Sebelumnya Arsal membeberkan dengan adanya program pengakhiran lebih awal, masa operasional PLTU Pelabuhan Ratu akan terpangkas dari 24 tahun menjadi 15 tahun. Penurunan masa operasional tersebut akan dibarengi oleh potensi pemangkasan emisi karbondioksida (CO2) ekuivalen sebesar 51 juta ton atau setara Rp 220 miliar.
Keikutsertaan PTBA dalam rencana early retirement PLTU Pelabuhan Ratu ini didasari oleh beberapa pertimbangan strategis. PLTU Pelabuhan Ratu merupakan tulang punggung pasokan listrik di wilayah bagian selatan Pulau Jawa.
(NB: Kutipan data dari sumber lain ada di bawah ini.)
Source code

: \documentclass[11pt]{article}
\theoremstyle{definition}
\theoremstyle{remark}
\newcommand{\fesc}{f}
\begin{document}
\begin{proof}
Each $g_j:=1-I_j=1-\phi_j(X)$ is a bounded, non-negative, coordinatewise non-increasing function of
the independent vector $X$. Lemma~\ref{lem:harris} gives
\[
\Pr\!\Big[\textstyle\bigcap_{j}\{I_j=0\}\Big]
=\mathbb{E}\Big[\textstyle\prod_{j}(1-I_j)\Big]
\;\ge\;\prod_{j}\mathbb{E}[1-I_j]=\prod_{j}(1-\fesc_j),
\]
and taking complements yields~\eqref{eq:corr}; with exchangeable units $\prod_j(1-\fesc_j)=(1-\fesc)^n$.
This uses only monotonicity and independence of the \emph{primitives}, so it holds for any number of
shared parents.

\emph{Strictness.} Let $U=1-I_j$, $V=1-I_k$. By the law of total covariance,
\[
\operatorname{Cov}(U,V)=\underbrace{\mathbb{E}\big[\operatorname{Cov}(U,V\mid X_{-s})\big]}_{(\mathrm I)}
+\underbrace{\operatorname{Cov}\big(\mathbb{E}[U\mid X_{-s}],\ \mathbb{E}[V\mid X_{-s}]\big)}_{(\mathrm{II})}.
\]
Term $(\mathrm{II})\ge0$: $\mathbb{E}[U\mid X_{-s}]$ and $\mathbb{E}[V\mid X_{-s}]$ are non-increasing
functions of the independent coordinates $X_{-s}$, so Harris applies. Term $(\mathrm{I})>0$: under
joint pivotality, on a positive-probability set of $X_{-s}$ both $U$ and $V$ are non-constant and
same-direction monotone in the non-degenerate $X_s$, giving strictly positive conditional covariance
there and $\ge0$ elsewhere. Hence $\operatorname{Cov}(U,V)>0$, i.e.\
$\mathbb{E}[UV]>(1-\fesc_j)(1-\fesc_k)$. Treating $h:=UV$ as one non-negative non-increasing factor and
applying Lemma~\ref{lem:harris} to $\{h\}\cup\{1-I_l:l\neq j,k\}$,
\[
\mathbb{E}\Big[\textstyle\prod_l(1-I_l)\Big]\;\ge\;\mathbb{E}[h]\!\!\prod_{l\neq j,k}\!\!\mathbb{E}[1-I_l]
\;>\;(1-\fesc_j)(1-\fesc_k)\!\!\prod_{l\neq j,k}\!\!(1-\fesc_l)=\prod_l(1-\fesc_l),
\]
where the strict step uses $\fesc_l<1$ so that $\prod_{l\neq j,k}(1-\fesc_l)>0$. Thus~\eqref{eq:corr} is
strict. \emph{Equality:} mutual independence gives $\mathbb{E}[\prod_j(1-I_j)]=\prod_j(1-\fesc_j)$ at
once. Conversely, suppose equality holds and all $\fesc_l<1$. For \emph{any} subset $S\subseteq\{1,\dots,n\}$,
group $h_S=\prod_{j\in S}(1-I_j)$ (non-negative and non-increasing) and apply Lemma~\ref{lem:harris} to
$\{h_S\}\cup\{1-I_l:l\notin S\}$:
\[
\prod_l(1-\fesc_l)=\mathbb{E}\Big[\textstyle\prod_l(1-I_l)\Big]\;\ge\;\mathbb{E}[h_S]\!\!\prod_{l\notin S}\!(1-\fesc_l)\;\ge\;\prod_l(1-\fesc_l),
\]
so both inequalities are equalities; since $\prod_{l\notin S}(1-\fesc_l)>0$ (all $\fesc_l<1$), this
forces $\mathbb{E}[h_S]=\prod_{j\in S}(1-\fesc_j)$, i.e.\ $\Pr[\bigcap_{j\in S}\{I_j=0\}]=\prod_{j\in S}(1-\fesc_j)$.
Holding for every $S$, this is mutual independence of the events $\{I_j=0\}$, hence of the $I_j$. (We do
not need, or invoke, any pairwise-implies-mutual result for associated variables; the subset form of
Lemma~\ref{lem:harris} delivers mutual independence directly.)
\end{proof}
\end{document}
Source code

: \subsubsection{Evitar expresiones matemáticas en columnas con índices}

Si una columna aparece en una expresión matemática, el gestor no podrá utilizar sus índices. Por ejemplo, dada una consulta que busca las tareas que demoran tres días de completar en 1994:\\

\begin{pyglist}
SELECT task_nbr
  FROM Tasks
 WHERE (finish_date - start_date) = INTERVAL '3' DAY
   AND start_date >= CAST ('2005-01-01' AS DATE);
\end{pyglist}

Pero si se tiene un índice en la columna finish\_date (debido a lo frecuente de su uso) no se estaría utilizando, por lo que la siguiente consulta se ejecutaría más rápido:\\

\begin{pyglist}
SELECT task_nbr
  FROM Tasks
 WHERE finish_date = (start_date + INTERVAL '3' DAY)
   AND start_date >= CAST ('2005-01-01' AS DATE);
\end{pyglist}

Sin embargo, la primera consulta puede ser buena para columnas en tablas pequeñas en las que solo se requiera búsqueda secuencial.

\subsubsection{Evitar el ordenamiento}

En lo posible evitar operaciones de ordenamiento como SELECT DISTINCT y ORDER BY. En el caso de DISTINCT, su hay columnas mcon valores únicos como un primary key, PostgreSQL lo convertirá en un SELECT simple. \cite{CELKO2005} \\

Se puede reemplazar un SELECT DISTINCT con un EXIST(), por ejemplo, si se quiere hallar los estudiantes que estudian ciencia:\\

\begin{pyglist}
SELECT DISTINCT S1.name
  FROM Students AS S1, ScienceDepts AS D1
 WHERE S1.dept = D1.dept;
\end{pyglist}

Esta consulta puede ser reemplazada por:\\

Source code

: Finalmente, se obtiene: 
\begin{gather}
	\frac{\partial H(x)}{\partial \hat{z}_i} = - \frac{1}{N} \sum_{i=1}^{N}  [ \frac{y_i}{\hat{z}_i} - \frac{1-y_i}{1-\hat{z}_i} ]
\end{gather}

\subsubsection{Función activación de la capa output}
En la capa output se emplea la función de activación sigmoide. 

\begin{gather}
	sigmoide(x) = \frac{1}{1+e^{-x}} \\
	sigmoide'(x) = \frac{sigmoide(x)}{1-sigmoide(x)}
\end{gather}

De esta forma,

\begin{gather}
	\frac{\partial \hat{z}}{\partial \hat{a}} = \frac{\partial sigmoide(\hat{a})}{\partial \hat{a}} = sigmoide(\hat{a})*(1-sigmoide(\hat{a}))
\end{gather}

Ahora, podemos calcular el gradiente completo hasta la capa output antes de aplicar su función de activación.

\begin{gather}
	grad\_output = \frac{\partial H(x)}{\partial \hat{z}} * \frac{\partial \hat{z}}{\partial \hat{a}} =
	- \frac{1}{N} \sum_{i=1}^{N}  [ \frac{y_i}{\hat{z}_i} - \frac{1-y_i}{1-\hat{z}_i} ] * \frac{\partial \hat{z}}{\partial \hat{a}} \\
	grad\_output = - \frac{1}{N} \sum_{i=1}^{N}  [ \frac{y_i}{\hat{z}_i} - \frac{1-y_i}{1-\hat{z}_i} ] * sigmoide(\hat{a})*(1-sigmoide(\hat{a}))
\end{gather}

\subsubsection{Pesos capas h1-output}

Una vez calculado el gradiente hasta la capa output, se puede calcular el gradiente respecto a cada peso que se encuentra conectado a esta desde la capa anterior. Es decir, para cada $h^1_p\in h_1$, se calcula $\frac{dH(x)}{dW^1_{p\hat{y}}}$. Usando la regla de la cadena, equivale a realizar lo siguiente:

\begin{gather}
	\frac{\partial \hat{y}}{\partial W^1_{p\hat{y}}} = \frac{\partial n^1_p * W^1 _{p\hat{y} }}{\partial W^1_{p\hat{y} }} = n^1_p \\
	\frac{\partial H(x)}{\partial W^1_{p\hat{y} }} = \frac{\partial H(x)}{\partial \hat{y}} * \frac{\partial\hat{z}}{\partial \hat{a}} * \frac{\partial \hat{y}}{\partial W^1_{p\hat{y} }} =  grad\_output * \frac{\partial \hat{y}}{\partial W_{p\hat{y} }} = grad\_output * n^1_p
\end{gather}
Berdasarkan lokasi geografis, tata kelola PLTU Pelabuhan Ratu relatif lebih mudah diintegrasikan dengan sistem rantai pasok PTBA. Kebutuhan batu bara PLTU Pelabuhan Ratu sebanyak 4,5 juta ton per tahun atau 67,5 juta ton selama 15 tahun. Hal tersebut selaras dengan Rencana Jangka Panjang Perusahaan (RJPP) untuk pemanfaatan cadangan batu bara PTBA.
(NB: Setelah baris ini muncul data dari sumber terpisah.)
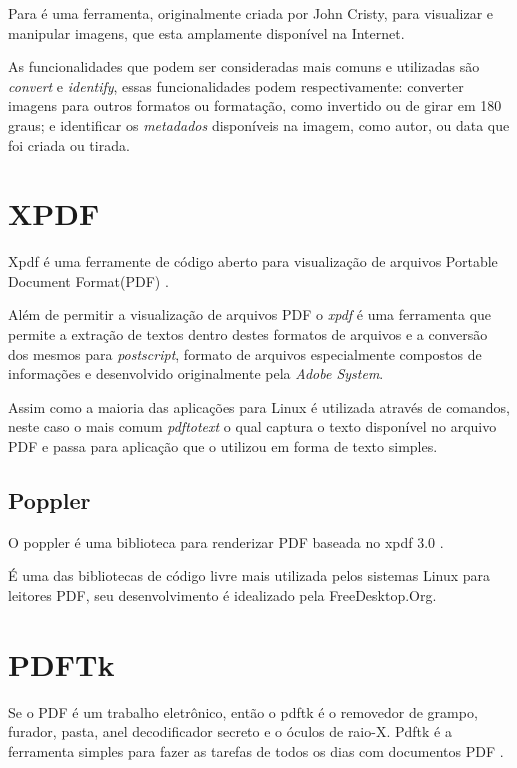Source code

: Para \cite{TESLA} é uma ferramenta, originalmente criada por John Cristy, para visualizar e manipular imagens, que esta amplamente disponível na Internet.

As funcionalidades que podem ser consideradas mais comuns e utilizadas são \textit{convert} e \textit{identify}, essas funcionalidades podem respectivamente: converter imagens para outros formatos ou formatação, como invertido ou de girar em 180 graus; e identificar os \textit{metadados} disponíveis na imagem, como autor, ou data que foi criada ou tirada.

\section{XPDF}

Xpdf é uma ferramente de código aberto para visualização de arquivos Portable Document Format(PDF) \cite{GLYPH-COG}.

Além de permitir a visualização de arquivos PDF o \textit{xpdf} é uma ferramenta que permite a extração de textos dentro destes formatos de arquivos e a conversão dos mesmos para \textit{postscript}, formato de arquivos especialmente compostos de informações e desenvolvido originalmente pela \textit{Adobe System}.

Assim como a maioria das aplicações para Linux é utilizada através de comandos, neste caso o mais comum \textit{pdftotext} o qual captura o texto disponível no arquivo PDF e passa para aplicação que o utilizou em forma de texto simples.

\subsection{Poppler}

O poppler é uma biblioteca para renderizar PDF baseada no xpdf 3.0 \cite{JOHNSON}.

É uma das bibliotecas de código livre mais utilizada pelos sistemas Linux para leitores PDF, seu desenvolvimento é idealizado pela FreeDesktop.Org.

\section{PDFTk}

Se o PDF é um trabalho eletrônico, então o pdftk é o removedor de grampo, furador, pasta, anel decodificador secreto e o óculos de raio-X. Pdftk é a ferramenta simples para fazer as tarefas de todos os dias com documentos PDF \cite{STEWARD}.

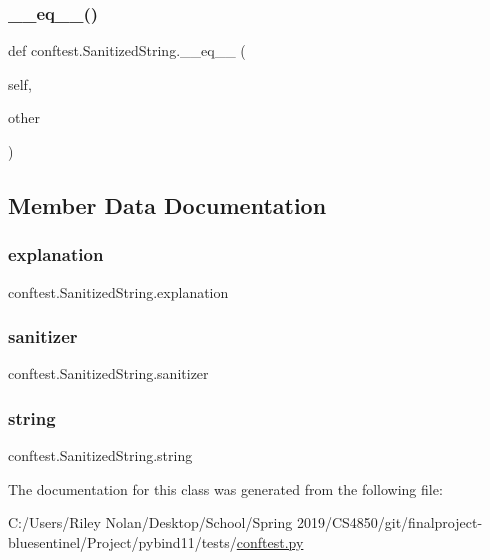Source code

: \subsubsection{\texorpdfstring{\_\_eq\_\_()}{\_\_eq\_\_()}}
{\footnotesize\ttfamily def conftest.\+Sanitized\+String.\+\_\+\+\_\+eq\+\_\+\+\_\+ (\begin{DoxyParamCaption}\item[{}]{self,  }\item[{}]{other }\end{DoxyParamCaption})}



\subsection{Member Data Documentation}
\mbox{\label{classconftest_1_1_sanitized_string_a5088218f27599cac6d008378f8d4215a}} 
\subsubsection{\texorpdfstring{explanation}{explanation}}
{\footnotesize\ttfamily conftest.\+Sanitized\+String.\+explanation}

\mbox{\label{classconftest_1_1_sanitized_string_a255c61966d13208bffeee9547d87b2e3}} 
\subsubsection{\texorpdfstring{sanitizer}{sanitizer}}
{\footnotesize\ttfamily conftest.\+Sanitized\+String.\+sanitizer}

\mbox{\label{classconftest_1_1_sanitized_string_af71c192b9f0d0cb02747c08235931897}} 
\subsubsection{\texorpdfstring{string}{string}}
{\footnotesize\ttfamily conftest.\+Sanitized\+String.\+string}



The documentation for this class was generated from the following file\+:\begin{DoxyCompactItemize}
\item 
C\+:/\+Users/\+Riley Nolan/\+Desktop/\+School/\+Spring 2019/\+C\+S4850/git/finalproject-\/bluesentinel/\+Project/pybind11/tests/\mbox{\hyperlink{conftest_8py}{conftest.\+py}}\end{DoxyCompactItemize}
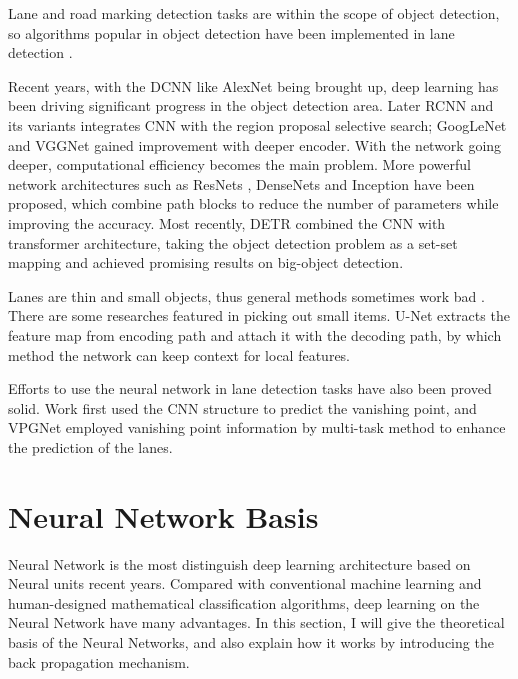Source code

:\begin{spacing}{1.5}
Lane and road marking detection tasks are within the scope of object detection, so algorithms popular in object detection have been implemented in lane detection \cite{tang2020review}. 

Recent years, with the DCNN like AlexNet \cite{krizhevsky2012imagenet} being brought up, deep learning has been driving significant progress in the object detection area. Later RCNN and its variants \cite{girshick2014rich, girshick2015fast, ren2015faster} integrates CNN with the region proposal selective search; GoogLeNet \cite{szegedy2015going} and VGGNet \cite{simonyan2014very} gained improvement with deeper encoder. With the network going deeper, computational efficiency becomes the main problem. More powerful network architectures such as ResNets \cite{he2016deep}, DenseNets \cite{huang2017densely} and Inception \cite{ioffe2015batch} have been proposed, which combine path blocks to reduce the number of parameters while improving the accuracy. Most recently, DETR \cite{carion2020end} combined the CNN with transformer architecture, taking the object detection problem as a set-set mapping and achieved promising results on big-object detection.

Lanes are thin and small objects, thus general methods sometimes work bad \cite{tang2020review}. There are some researches featured in picking out small items. U-Net \cite{ronneberger2015unet} extracts the feature map from encoding path and attach it with the decoding path, by which method the network can keep context for local features.

Efforts to use the neural network in lane detection tasks have also been proved solid. Work \cite{borji2016vanishing} first used the CNN structure to predict the vanishing point, and VPGNet \cite{lee2017vpgnet} employed vanishing point information by multi-task method to enhance the prediction of the lanes.

\section{Neural Network Basis}

Neural Network is the most distinguish deep learning architecture based on Neural units recent years. Compared with conventional machine learning and human-designed mathematical classification algorithms, deep learning on the Neural Network have many advantages. In this section, I will give the theoretical basis of the Neural Networks, and also explain how it works by introducing the back propagation mechanism.


\end{spacing}
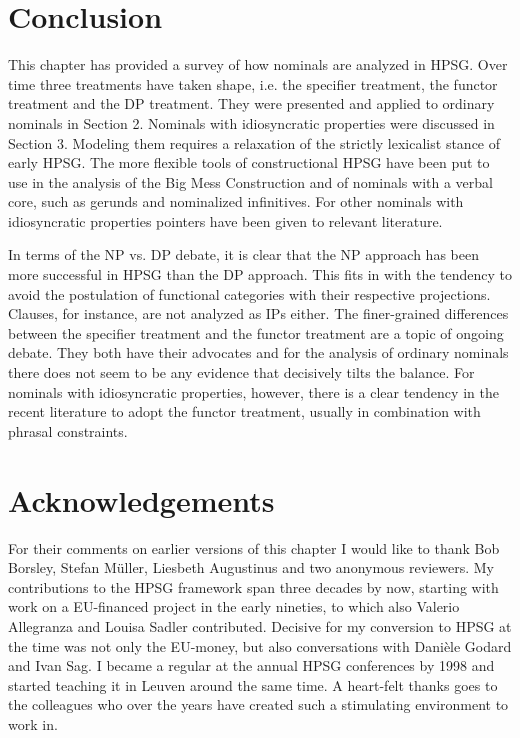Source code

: \documentclass[output=paper
                ,modfonts
                ,nonflat
	        ,collection
	        ,collectionchapter
	        ,collectiontoclongg
 	        ,biblatex
                ,babelshorthands
                ,newtxmath
                ,draftmode
                ,colorlinks, citecolor=brown
]{./langsci/langscibook}
\begin{document}
\section{Conclusion} 


This chapter has provided a survey of how nominals are analyzed in HPSG. 
Over time three treatments have taken shape, i.e. the specifier treatment, 
the functor treatment and the DP treatment. They were presented and applied to ordinary 
nominals in Section 2. Nominals with idiosyncratic properties were discussed in Section 3.
Modeling them requires a relaxation of the strictly lexicalist stance of early HPSG.  
The more flexible tools of constructional HPSG have been put to use in the analysis 
of the Big Mess Construction and of nominals with a verbal core, such as gerunds and 
nominalized infinitives. For other nominals with idiosyncratic properties pointers 
have been given to relevant literature. 

In terms of the NP vs. DP debate, it is clear that the NP approach has been 
more successful in HPSG than the DP approach. This fits in with the tendency to 
avoid the postulation of functional categories with their respective projections. 
Clauses, for instance, are not analyzed as IPs either. The finer-grained 
differences between the specifier treatment and the functor treatment are 
a topic of ongoing debate. They both have their advocates and for the analysis of 
ordinary nominals there does not seem to be any evidence that decisively tilts the balance. 
For nominals with idiosyncratic properties, however, there is a clear tendency in the recent 
literature to adopt the functor treatment, usually in combination with phrasal constraints.    


 
\section*{Acknowledgements}


For their comments on earlier versions of this chapter I would like to thank Bob Borsley, Stefan
Müller, Liesbeth Augustinus and two anonymous reviewers. My contributions to the HPSG framework span
three decades by now, starting with work on a EU-financed project in the early nineties, to which
also Valerio Allegranza and Louisa Sadler contributed. Decisive for my conversion to HPSG at the
time was not only the EU-money, but also conversations with Dani\`ele Godard and Ivan Sag. I became
a regular at the annual HPSG conferences by 1998 and started teaching it in Leuven around the same
time. A heart-felt thanks goes to the colleagues who over the years have created such a stimulating
environment to work in.        


{\sloppy
\printbibliography[heading=subbibliography,notkeyword=this] 
}
\end{document}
Dengan teknologi dan sistem pendukung terbaik, PLTU ini mampu memberi jaminan keandalan optimal. Kinerja PLTU efisien, sehingga berpotensi meningkatkan nilai tambah dari nilai keekonomian batu bara sebagai bahan baku. Potensi tambahan pendapatan dari penjualan listrik sebesar Rp 6 triliun per tahun.
Setelah penandatanganan PFA ini, PTBA dan PLN akan melakukan proses due diligence (uji tuntas) untuk program early retirement PLTU tersebut.[ss]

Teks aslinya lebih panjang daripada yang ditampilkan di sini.